== WHAT YOU NEED TO DO ==
Drop the pictures, then repeat every record exactly as it stands.
====
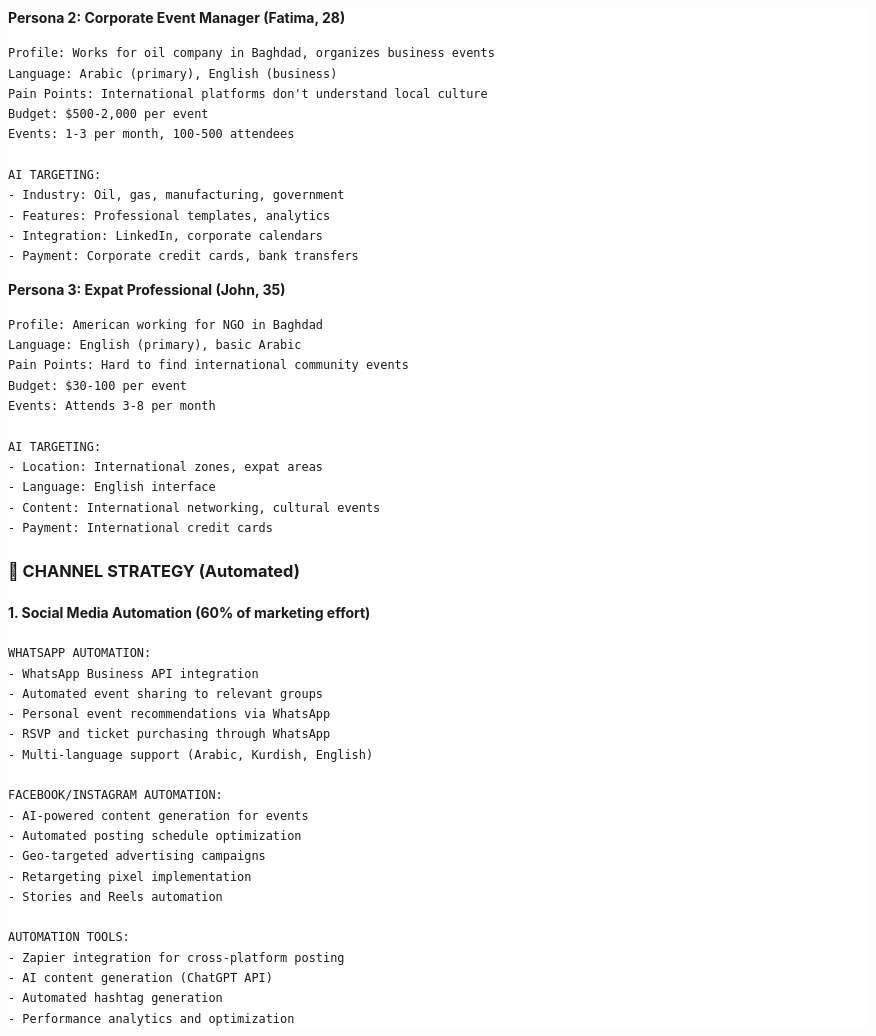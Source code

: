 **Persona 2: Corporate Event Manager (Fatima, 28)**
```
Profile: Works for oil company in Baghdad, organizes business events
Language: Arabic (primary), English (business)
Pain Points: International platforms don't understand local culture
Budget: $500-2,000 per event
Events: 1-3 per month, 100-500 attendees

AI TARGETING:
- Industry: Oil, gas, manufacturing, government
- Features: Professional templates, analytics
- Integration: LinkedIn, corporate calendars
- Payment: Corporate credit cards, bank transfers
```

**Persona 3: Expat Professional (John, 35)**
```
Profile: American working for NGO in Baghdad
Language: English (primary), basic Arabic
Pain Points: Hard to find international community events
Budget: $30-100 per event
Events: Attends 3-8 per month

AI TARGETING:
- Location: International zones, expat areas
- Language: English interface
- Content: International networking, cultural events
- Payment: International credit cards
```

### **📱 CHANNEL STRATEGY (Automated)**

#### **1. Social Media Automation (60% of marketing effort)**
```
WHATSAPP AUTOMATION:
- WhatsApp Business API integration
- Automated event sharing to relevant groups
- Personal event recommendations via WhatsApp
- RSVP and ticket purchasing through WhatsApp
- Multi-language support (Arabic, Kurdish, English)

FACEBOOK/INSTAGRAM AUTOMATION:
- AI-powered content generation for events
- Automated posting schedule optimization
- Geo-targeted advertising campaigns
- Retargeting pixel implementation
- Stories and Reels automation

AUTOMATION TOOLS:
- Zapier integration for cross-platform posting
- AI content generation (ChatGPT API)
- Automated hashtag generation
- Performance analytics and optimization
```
====
== TASK RESPONSE ==
Source code

: **Persona 2: Corporate Event Manager (Fatima, 28)**
```
Profile: Works for oil company in Baghdad, organizes business events
Language: Arabic (primary), English (business)
Pain Points: International platforms don't understand local culture
Budget: $500-2,000 per event
Events: 1-3 per month, 100-500 attendees

AI TARGETING:
- Industry: Oil, gas, manufacturing, government
- Features: Professional templates, analytics
- Integration: LinkedIn, corporate calendars
- Payment: Corporate credit cards, bank transfers
```

**Persona 3: Expat Professional (John, 35)**
```
Profile: American working for NGO in Baghdad
Language: English (primary), basic Arabic
Pain Points: Hard to find international community events
Budget: $30-100 per event
Events: Attends 3-8 per month

AI TARGETING:
- Location: International zones, expat areas
- Language: English interface
- Content: International networking, cultural events
- Payment: International credit cards
```

### **📱 CHANNEL STRATEGY (Automated)**

#### **1. Social Media Automation (60% of marketing effort)**
```
WHATSAPP AUTOMATION:
- WhatsApp Business API integration
- Automated event sharing to relevant groups
- Personal event recommendations via WhatsApp
- RSVP and ticket purchasing through WhatsApp
- Multi-language support (Arabic, Kurdish, English)

FACEBOOK/INSTAGRAM AUTOMATION:
- AI-powered content generation for events
- Automated posting schedule optimization
- Geo-targeted advertising campaigns
- Retargeting pixel implementation
- Stories and Reels automation

AUTOMATION TOOLS:
- Zapier integration for cross-platform posting
- AI content generation (ChatGPT API)
- Automated hashtag generation
- Performance analytics and optimization
```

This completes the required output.